**What needs to be done:** Give only the number of lines in the data that contain the word "vdhanota".

**Available data:**
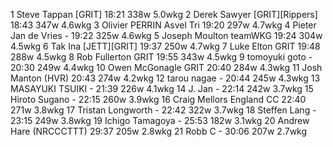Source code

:   1  Steve Tappan  [GRIT]  18:21    338w  5.0wkg
  2  Derek Sawyer  [GRIT][Rippers]  18:43    347w  4.6wkg
  3  Olivier PERRIN  Asvel Tri   19:20    297w  4.7wkg
  4  Pieter Jan de Vries  -  19:22    325w  4.6wkg
  5  Joseph Moulton  teamWKG   19:24    304w  4.5wkg
  6  Tak Ina  [JETT][GRIT]  19:37    250w  4.7wkg
  7  Luke Elton  GRIT   19:48    288w  4.5wkg
  8  Rob Fullerton  GRIT   19:55    343w  4.5wkg
  9  tomoyuki goto  -  20:30    249w  4.4wkg
 10  Owen McGonagle  GRIT   20:40    284w  4.3wkg
 11  Josh Manton  (HVR)    20:43    274w  4.2wkg
 12  tarou nagae  -  20:44    245w  4.3wkg
 13  MASAYUKI TSUIKI  -  21:39    226w  4.1wkg
 14  J. Jan  -  22:14    242w  3.7wkg
 15  Hiroto Sugano  -  22:15    260w  3.9wkg
 16  Craig Mellors  England CC   22:40    271w  3.8wkg
 17  Tristan Longworth  -  22:42    322w  3.7wkg
 18  Steffen Lang  -  23:15    249w  3.8wkg
 19  Ichigo Tamagoya  -  25:53    182w  3.1wkg
 20  Andrew Hare  (NRCCCTTT)    29:37    205w  2.8wkg
 21  Robb C  -  30:06    207w  2.7wkg
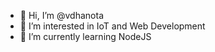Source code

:- 👋 Hi, I’m @vdhanota
- 👀 I’m interested in IoT and Web Development
- 🌱 I’m currently learning NodeJS

<!---
vdhanota/vdhanota is a ✨ special ✨ repository because its `README.md` (this file) appears on your GitHub profile.
You can click the Preview link to take a look at your changes.
--->

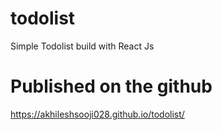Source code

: # todolist
Simple Todolist build with React Js

# Published on the github
https://akhileshsooji028.github.io/todolist/
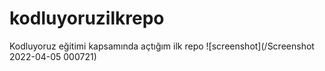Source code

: # kodluyoruzilkrepo
Kodluyoruz eğitimi kapsamında açtığım ilk repo
![screenshot](/Screenshot 2022-04-05 000721)
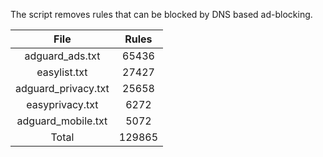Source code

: The script removes rules that can be blocked by DNS based ad-blocking.


| File | Rules |
|:----:|:-----:|
| adguard_ads.txt | 65436 |
| easylist.txt | 27427 |
| adguard_privacy.txt | 25658 |
| easyprivacy.txt | 6272 |
| adguard_mobile.txt | 5072 |
| Total | 129865 |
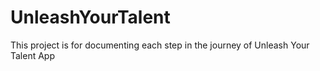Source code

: # UnleashYourTalent
This project is for documenting each step in the journey of Unleash Your Talent App
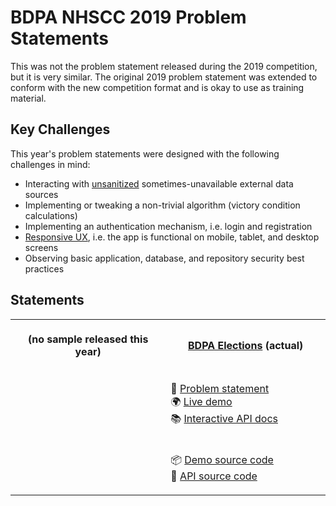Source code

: # BDPA NHSCC 2019 Problem Statements

This was not the problem statement released during the 2019 competition, but it
is very similar. The original 2019 problem statement was extended to conform
with the new competition format and is okay to use as training material.

## Key Challenges

This year's problem statements were designed with the following challenges in
mind:

- Interacting with
  [unsanitized](https://www.esecurityplanet.com/endpoint/prevent-web-attacks-using-input-sanitization)
  sometimes-unavailable external data sources
- Implementing or tweaking a non-trivial algorithm (victory condition
  calculations)
- Implementing an authentication mechanism, i.e. login and registration
- [Responsive UX](https://en.wikipedia.org/wiki/Responsive_web_design), i.e. the
  app is functional on mobile, tablet, and desktop screens
- Observing basic application, database, and repository security best practices

## Statements

<table>
<tr>
<th>
<img width="500" height="1" />
<p align="center"><strong>(no sample released this year)</strong></p>
</th>
<th>
<img width="500" height="1" />
<p align="center"><strong><a href="/2019">BDPA Elections</a> (actual)</strong></p>
</th>
</tr>
<tr>
<td>
</td>
<td>
<img width="500" height="1" />
<p>
📑 <a href="/2019/elections">Problem statement</a>
<br />
🌍 <a href="https://elections.solutions.hscc.bdpa.org">Live demo</a>
<br />
📚 <a href="https://hscc4cfe8be7.docs.apiary.io/">Interactive API docs</a>
</p>
</td>
</tr>
<tr>
<td>
</td>
<td>
<img width="500" height="1" />
<p>
📦 <a href="https://github.com/nhscc/elections.solutions.hscc.bdpa.org">Demo source code</a>
<br />
🎒 <a href="https://github.com/nhscc/elections.api.hscc.bdpa.org">API source code</a>
</p>
</td>
</tr>
</table>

**Your response:** 2